2) Leave about 3/4" to 1" of insulation in place to be the trunk portion of the tree below the first branches. Strip off all the insulation above this trunk section. Strip off no more than a couple inches at a time... you don't want to remove any individual strands, and if you try to remove too much insulation at a time, you may end up removing some strands with it.. Once done, you should have 20 individual strands coming out of the top of the trunk.. The trunk, including the roots you made, will be about an inch long. The bare strands will be about 4 inches long, and will kind of fan out and flop around until you do something with them.

3) separate the 20 strands into 2 groups of about 10 strands each. Holding onto the truck section with one hand, twist the 2 bunches around each other at least 3 turns. This extends the trunk a little bit higher, and also ads some rigidity to the trunk for the branches to be effective.. The more twists, the taller the trunk before the first branch or branches.

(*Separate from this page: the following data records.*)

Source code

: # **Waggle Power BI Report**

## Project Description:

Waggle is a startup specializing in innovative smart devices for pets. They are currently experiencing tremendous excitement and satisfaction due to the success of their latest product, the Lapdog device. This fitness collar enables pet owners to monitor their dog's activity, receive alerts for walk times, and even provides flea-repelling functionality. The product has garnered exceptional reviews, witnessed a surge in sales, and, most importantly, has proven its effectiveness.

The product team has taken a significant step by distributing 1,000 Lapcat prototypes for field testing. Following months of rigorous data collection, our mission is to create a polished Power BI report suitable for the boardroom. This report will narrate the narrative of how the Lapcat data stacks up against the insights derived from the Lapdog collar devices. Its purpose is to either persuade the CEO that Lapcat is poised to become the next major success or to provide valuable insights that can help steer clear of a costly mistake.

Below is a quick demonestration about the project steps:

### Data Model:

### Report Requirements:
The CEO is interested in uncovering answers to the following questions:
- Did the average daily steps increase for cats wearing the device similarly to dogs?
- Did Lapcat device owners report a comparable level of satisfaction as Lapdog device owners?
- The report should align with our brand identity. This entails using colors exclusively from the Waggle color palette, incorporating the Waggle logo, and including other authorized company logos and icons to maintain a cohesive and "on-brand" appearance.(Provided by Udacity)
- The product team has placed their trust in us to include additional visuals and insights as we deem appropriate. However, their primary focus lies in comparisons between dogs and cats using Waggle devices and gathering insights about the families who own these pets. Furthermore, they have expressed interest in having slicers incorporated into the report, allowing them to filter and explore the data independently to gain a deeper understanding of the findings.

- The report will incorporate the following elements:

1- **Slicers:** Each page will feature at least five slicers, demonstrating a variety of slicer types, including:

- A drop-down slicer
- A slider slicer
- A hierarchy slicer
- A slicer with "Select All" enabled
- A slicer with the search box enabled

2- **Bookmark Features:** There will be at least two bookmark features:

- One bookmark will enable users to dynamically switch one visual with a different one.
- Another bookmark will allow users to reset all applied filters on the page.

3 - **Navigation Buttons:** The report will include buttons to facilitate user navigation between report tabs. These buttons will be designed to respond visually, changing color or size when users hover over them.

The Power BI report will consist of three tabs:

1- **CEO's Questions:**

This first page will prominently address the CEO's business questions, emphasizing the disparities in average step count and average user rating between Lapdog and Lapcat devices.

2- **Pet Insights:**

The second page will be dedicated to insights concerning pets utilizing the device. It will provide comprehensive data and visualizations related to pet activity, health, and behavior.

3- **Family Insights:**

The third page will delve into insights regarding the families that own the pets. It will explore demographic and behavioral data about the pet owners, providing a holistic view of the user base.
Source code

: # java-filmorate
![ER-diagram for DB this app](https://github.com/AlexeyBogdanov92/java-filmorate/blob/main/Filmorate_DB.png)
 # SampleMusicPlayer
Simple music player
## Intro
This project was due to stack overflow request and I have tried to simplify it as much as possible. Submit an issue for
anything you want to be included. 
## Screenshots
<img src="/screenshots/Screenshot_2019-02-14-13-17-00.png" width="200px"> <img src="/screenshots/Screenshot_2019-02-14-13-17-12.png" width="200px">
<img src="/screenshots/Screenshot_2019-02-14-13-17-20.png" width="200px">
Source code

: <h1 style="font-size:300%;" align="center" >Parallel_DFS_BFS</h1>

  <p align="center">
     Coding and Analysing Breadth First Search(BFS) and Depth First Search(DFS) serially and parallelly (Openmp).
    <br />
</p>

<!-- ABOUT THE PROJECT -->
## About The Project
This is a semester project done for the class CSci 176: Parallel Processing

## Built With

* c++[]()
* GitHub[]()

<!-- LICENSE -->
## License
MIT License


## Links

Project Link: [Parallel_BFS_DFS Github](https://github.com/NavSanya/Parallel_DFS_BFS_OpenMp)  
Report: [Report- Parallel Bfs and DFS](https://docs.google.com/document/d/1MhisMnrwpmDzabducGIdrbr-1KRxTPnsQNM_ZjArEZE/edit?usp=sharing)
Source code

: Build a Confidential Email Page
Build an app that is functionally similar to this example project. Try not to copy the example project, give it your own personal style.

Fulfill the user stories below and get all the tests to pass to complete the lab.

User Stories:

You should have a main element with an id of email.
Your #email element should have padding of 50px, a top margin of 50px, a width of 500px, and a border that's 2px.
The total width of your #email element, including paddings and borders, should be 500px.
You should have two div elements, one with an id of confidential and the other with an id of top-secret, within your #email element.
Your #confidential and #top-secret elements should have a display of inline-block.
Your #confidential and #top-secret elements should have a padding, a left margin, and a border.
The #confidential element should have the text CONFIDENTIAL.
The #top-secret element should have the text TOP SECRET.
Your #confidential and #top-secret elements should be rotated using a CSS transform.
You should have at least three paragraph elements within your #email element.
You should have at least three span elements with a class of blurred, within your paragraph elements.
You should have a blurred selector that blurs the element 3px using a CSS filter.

4) now comes the time to form the branch structure. There are a couple different methods to form the branch structure based on how you want to model the tree:
a) A main "crotch" with 2-3 main branches than further branch off as you go higher.
b) One main trunk with several small branches coming off the main trunk as it gets taller and narrower. These branches will have 2-3 smaller branches at the tips.
c) a hybrid, where a couple small branches come off the main trunk, every few scale feet.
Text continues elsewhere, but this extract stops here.